* WHAT THE TASK REQUIRES
Every line that contains "linewidth" must be located and copied from the data.

PROVIDED DATA START

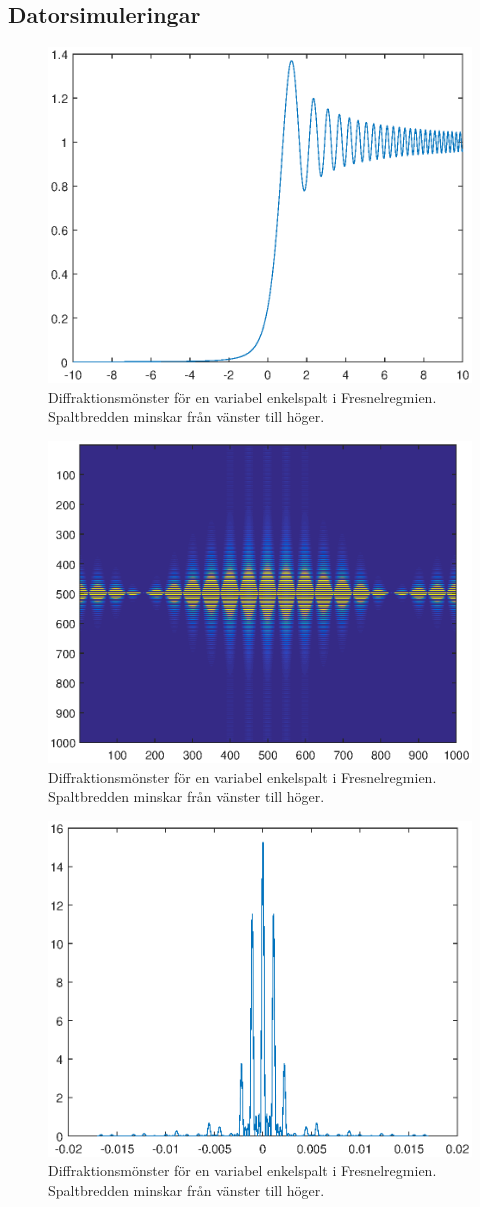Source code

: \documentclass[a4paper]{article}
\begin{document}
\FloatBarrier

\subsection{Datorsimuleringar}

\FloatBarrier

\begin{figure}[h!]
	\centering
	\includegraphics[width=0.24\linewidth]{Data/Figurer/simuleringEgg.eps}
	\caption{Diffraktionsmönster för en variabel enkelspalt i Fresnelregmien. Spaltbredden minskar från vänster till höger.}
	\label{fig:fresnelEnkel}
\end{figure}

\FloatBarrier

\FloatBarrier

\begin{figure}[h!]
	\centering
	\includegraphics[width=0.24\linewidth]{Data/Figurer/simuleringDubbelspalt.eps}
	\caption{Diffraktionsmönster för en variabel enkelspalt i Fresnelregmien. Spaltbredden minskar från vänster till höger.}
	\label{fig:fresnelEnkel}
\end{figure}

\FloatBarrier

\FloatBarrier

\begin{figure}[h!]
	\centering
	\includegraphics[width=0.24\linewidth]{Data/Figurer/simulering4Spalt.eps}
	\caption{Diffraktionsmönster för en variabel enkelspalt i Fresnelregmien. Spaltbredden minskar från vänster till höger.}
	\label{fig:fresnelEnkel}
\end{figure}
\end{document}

PROVIDED DATA END

* REPLY TO THE TASK
	\includegraphics[width=0.24\linewidth]{Data/Figurer/simuleringEgg.eps}
	\includegraphics[width=0.24\linewidth]{Data/Figurer/simuleringDubbelspalt.eps}
	\includegraphics[width=0.24\linewidth]{Data/Figurer/simulering4Spalt.eps}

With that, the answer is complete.